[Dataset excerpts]
┏━━

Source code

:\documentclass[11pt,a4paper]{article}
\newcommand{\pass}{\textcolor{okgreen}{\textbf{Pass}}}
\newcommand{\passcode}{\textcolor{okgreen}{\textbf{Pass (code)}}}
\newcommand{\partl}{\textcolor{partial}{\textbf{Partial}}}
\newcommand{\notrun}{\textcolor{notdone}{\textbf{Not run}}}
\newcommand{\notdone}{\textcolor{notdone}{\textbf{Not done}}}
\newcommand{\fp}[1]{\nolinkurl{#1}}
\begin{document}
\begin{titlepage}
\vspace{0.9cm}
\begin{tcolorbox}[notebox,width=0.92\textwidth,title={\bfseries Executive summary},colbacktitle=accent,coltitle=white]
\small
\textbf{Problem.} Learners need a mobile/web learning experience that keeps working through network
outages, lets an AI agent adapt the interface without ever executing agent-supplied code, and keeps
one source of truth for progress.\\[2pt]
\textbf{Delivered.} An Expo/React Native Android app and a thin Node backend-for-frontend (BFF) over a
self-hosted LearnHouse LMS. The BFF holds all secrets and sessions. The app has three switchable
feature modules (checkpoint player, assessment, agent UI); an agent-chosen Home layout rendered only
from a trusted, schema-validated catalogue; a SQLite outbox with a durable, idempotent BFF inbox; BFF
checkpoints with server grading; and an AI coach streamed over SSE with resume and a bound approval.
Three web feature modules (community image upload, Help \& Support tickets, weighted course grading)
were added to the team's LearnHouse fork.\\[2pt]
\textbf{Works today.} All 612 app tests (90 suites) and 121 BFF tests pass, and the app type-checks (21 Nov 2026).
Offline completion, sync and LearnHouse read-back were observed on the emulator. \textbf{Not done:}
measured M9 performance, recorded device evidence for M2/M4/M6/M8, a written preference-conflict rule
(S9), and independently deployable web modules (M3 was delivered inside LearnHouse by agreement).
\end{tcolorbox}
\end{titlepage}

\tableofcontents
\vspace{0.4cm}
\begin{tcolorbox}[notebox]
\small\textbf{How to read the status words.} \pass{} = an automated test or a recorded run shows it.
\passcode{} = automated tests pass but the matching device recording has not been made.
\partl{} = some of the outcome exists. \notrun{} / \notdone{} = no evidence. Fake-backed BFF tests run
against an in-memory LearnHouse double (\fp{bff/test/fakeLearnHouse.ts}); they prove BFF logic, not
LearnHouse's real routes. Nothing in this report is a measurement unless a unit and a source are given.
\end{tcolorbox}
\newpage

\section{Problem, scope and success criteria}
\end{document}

┗━━

* _Required action_: The answer is the lines above between the line holding "(BFF) over a" and the line holding "measured M9 performance, recorded", inclusive, each written out exactly, and no others.

* _Solution to this exercise_:
\textbf{Delivered.} An Expo/React Native Android app and a thin Node backend-for-frontend (BFF) over a
self-hosted LearnHouse LMS. The BFF holds all secrets and sessions. The app has three switchable
feature modules (checkpoint player, assessment, agent UI); an agent-chosen Home layout rendered only
from a trusted, schema-validated catalogue; a SQLite outbox with a durable, idempotent BFF inbox; BFF
checkpoints with server grading; and an AI coach streamed over SSE with resume and a bound approval.
Three web feature modules (community image upload, Help \& Support tickets, weighted course grading)
were added to the team's LearnHouse fork.\\[2pt]
\textbf{Works today.} All 612 app tests (90 suites) and 121 BFF tests pass, and the app type-checks (21 Nov 2026).
Offline completion, sync and LearnHouse read-back were observed on the emulator. \textbf{Not done:}
measured M9 performance, recorded device evidence for M2/M4/M6/M8, a written preference-conflict rule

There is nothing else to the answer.